- [Task instructions]:
Copy all lines in the material holding the string "show".

- [Extracted entries]:
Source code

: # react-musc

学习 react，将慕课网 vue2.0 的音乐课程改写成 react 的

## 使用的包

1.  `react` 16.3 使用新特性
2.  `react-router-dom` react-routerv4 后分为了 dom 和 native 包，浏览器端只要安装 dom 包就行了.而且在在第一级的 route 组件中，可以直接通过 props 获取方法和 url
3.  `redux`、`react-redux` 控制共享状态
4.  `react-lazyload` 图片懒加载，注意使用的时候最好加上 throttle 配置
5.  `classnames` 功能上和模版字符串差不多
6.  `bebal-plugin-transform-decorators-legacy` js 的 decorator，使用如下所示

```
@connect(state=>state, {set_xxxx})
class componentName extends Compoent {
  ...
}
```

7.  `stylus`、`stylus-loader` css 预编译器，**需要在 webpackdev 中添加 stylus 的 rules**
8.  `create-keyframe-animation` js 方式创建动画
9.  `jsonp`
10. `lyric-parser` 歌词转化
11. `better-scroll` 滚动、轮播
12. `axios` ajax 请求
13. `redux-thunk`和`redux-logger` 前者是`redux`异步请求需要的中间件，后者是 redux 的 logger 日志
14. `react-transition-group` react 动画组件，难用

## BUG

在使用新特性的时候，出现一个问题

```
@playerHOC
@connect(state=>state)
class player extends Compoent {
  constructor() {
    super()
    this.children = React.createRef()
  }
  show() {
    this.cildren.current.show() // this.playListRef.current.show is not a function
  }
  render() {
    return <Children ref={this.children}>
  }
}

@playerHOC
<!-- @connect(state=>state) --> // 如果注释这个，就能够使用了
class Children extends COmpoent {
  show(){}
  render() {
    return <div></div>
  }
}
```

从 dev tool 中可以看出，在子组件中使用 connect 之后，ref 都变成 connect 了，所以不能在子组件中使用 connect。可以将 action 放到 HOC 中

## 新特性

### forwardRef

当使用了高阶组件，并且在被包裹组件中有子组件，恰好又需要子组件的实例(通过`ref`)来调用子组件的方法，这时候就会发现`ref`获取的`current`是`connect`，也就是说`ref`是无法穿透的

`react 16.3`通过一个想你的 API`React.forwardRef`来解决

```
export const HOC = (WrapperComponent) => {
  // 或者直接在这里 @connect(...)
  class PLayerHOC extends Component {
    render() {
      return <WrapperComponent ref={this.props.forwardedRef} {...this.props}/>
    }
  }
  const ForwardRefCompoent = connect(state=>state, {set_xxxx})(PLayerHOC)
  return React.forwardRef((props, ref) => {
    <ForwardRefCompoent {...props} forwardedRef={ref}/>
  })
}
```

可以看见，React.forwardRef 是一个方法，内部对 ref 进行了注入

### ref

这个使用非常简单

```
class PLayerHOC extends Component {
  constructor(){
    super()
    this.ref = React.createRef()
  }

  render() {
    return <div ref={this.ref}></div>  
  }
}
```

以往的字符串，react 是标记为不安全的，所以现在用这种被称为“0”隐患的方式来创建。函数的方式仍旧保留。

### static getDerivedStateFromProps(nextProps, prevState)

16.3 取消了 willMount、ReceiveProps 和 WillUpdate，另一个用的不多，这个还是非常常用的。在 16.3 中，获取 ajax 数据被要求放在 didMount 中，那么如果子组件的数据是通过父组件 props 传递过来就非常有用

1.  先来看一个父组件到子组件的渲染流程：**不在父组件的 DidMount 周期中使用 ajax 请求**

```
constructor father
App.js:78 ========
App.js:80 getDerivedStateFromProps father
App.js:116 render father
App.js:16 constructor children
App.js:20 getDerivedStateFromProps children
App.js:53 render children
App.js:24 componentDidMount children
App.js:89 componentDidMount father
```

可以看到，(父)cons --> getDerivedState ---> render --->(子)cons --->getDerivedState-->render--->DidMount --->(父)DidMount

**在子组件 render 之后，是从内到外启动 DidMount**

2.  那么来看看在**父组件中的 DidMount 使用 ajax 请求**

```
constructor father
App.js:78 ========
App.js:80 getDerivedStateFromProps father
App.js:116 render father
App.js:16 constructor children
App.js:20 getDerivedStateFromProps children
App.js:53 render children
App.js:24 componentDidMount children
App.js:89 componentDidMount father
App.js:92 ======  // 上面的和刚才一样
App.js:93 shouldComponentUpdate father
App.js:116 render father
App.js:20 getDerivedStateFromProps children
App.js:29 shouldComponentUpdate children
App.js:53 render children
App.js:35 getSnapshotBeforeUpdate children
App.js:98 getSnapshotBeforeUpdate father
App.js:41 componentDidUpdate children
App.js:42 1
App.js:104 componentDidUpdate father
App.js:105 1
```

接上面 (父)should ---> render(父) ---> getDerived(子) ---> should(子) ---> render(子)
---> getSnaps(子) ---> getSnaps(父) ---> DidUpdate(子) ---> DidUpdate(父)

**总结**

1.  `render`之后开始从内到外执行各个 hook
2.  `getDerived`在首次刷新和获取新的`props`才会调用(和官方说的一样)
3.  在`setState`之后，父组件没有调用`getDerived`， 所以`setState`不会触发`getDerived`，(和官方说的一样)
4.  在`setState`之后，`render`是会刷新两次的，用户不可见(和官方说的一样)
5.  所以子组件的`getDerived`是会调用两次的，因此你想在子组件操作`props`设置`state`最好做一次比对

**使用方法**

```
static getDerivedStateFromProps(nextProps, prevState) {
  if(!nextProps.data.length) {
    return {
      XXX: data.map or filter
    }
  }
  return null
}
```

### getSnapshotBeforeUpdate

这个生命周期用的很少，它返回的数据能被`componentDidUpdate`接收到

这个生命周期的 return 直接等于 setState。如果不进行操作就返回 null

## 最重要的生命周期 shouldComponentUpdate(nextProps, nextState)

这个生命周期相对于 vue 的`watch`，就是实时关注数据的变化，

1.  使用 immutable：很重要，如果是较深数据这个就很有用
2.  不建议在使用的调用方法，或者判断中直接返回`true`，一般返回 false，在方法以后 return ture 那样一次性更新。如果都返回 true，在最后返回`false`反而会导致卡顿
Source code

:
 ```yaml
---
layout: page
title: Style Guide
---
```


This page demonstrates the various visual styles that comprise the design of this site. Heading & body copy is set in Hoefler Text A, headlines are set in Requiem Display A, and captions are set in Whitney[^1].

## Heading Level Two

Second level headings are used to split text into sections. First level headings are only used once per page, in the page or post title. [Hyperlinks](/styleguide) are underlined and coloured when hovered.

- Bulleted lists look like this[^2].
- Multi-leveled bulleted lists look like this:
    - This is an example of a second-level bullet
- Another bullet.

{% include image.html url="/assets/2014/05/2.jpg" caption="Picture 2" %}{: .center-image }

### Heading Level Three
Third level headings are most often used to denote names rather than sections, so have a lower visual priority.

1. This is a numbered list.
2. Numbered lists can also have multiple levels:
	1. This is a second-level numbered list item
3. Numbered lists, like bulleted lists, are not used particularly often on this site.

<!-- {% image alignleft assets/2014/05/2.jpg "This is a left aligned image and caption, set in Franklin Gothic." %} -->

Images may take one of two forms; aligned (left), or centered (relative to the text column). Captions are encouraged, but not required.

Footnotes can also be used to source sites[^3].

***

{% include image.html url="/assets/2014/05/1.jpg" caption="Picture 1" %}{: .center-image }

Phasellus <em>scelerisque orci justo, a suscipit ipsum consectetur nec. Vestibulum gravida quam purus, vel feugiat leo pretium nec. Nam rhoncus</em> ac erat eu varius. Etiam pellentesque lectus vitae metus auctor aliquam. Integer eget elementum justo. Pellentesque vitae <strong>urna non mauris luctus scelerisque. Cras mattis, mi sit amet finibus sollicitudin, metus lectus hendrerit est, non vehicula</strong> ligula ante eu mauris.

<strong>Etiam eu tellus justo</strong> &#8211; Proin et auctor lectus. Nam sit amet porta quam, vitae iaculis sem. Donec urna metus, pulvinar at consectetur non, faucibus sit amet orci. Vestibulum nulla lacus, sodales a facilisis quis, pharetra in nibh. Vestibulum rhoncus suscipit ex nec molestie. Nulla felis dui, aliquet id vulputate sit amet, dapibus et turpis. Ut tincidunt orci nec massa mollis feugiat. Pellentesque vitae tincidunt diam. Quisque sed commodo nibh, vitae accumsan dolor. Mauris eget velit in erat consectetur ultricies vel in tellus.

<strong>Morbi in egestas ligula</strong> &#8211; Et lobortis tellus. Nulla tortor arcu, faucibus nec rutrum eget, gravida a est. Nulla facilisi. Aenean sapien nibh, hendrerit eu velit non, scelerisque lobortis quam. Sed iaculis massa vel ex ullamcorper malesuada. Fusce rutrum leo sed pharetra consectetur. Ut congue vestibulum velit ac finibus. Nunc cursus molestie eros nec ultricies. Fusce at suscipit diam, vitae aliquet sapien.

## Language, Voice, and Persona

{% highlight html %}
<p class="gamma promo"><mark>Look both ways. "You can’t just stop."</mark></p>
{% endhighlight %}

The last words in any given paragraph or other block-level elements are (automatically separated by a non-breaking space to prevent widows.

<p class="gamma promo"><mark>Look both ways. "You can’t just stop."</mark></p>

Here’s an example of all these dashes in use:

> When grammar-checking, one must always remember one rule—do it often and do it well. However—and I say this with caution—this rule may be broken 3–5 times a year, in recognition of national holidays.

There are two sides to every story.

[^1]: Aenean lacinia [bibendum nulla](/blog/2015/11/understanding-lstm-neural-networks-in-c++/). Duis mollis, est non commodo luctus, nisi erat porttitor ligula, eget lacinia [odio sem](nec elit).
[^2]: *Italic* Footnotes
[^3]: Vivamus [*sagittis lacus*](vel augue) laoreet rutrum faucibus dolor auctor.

- [Problem solution]:
  show() {
    this.cildren.current.show() // this.playListRef.current.show is not a function
  show(){}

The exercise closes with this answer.